### YOUR INSTRUCTIONS:
Across the entries, how many lines have the string "실행하면" in them? Reply with only a number.

·····

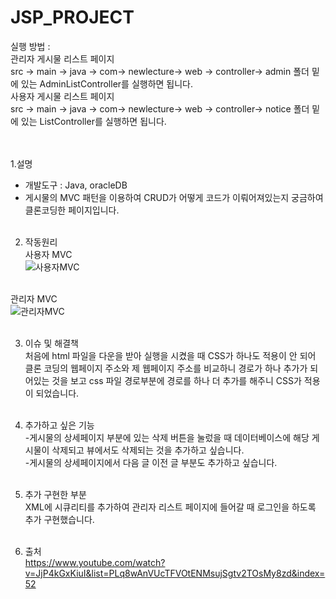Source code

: # JSP_PROJECT



실행 방법 :<br>
관리자 게시물 리스트 페이지<br>
src -> main -> java -> com-> newlecture-> web -> controller-> admin 폴더 밑에 있는 AdminListController를 실행하면 됩니다.<br>
사용자 게시물 리스트 페이지<br>
src -> main -> java -> com-> newlecture-> web -> controller-> notice 폴더 밑에 있는 ListController를 실행하면 됩니다.<br>
<br><br>

1.설명<br>
- 개발도구 : Java, oracleDB
- 게시물의 MVC 패턴을 이용하여 CRUD가 어떻게 코드가 이뤄어져있는지 궁금하여 클론코딩한 페이지입니다.<br><br>


2. 작동원리<br>
사용자 MVC<br>
![사용자MVC](https://user-images.githubusercontent.com/117806984/211289593-e8fb7903-226d-4ad3-8df9-72347cddd7d4.png)<br><br>

관리자 MVC<br>
![관리자MVC](https://user-images.githubusercontent.com/117806984/211289600-3d5cf602-f428-4b7e-8894-964454cd0506.png)<br><br>



3. 이슈 및 해결책<br>
처음에 html 파일을 다운을 받아 실행을 시켰을 때 CSS가 하나도 적용이 안 되어 클론 코딩의 웹페이지 주소와 제 웹페이지 주소를 비교하니 경로가 하나 추가가 되어있는 것을 보고 css 파일 경로부분에 경로를 하나 더 추가를 해주니 CSS가 적용이 되었습니다.<br><br>





4. 추가하고 싶은 기능<br>
-게시물의 상세페이지 부분에 있는 삭제 버튼을 눌렀을 때 데이터베이스에 해당 게시물이 삭제되고 뷰에서도 삭제되는 것을 추가하고 싶습니다.<br>
-게시물의 상세페이지에서 다음 글 이전 글 부분도 추가하고 싶습니다.<br><br>

5. 추가 구현한 부분<br>
XML에 시큐리티를 추가하여 관리자 리스트 페이지에 들어갈 때 로그인을 하도록 추가 구현했습니다.<br><br>


6. 출처<br>
https://www.youtube.com/watch?v=JjP4kGxKiuI&list=PLq8wAnVUcTFVOtENMsujSgtv2TOsMy8zd&index=52
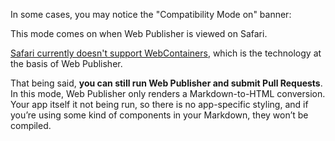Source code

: In some cases, you may notice the "Compatibility Mode on" banner:
<!-- screenshot -->

This mode comes on when Web Publisher is viewed on Safari.

[Safari currently doesn't support WebContainers](https://blog.stackblitz.com/posts/cross-browser-with-coop-coep/), which is the technology at the basis of Web Publisher. 

That being said, **you can still run Web Publisher and submit Pull Requests**. In this mode, Web Publisher only renders a Markdown-to-HTML conversion. Your app itself it not being run, so there is no app-specific styling, and if you’re using some kind of components in your Markdown, they won’t be compiled.
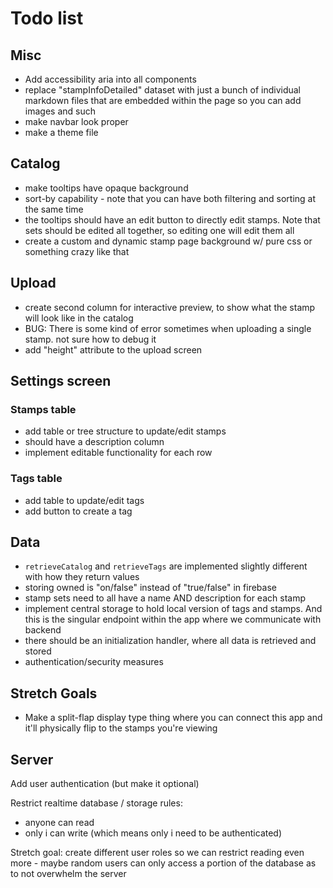 # Todo list

## Misc

- Add accessibility aria into all components
- replace "stampInfoDetailed" dataset with just a bunch of individual markdown
  files that are embedded within the page so you can add images and such
- make navbar look proper
- make a theme file

## Catalog

- make tooltips have opaque background
- sort-by capability - note that you can have both filtering and sorting at the
  same time
- the tooltips should have an edit button to directly edit stamps. Note that
  sets should be edited all together, so editing one will edit them all
- create a custom and dynamic stamp page background w/ pure css or something
  crazy like that

## Upload

- create second column for interactive preview, to show what the stamp will look
  like in the catalog
- BUG: There is some kind of error sometimes when uploading a single stamp. not
  sure how to debug it
- add "height" attribute to the upload screen

## Settings screen

### Stamps table

- add table or tree structure to update/edit stamps
- should have a description column
- implement editable functionality for each row

### Tags table

- add table to update/edit tags
- add button to create a tag

## Data

- `retrieveCatalog` and `retrieveTags` are implemented slightly different with
  how they return values
- storing owned is "on/false" instead of "true/false" in firebase
- stamp sets need to all have a name AND description for each stamp
- implement central storage to hold local version of tags and stamps. And this
  is the singular endpoint within the app where we communicate with backend
- there should be an initialization handler, where all data is retrieved and
  stored
- authentication/security measures

## Stretch Goals

- Make a split-flap display type thing where you can connect this app and it'll
  physically flip to the stamps you're viewing

## Server

Add user authentication (but make it optional)

Restrict realtime database / storage rules:

- anyone can read
- only i can write (which means only i need to be authenticated)

Stretch goal: create different user roles so we can restrict reading even more -
maybe random users can only access a portion of the database as to not overwhelm
the server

·····

### TASK OUTPUT:
2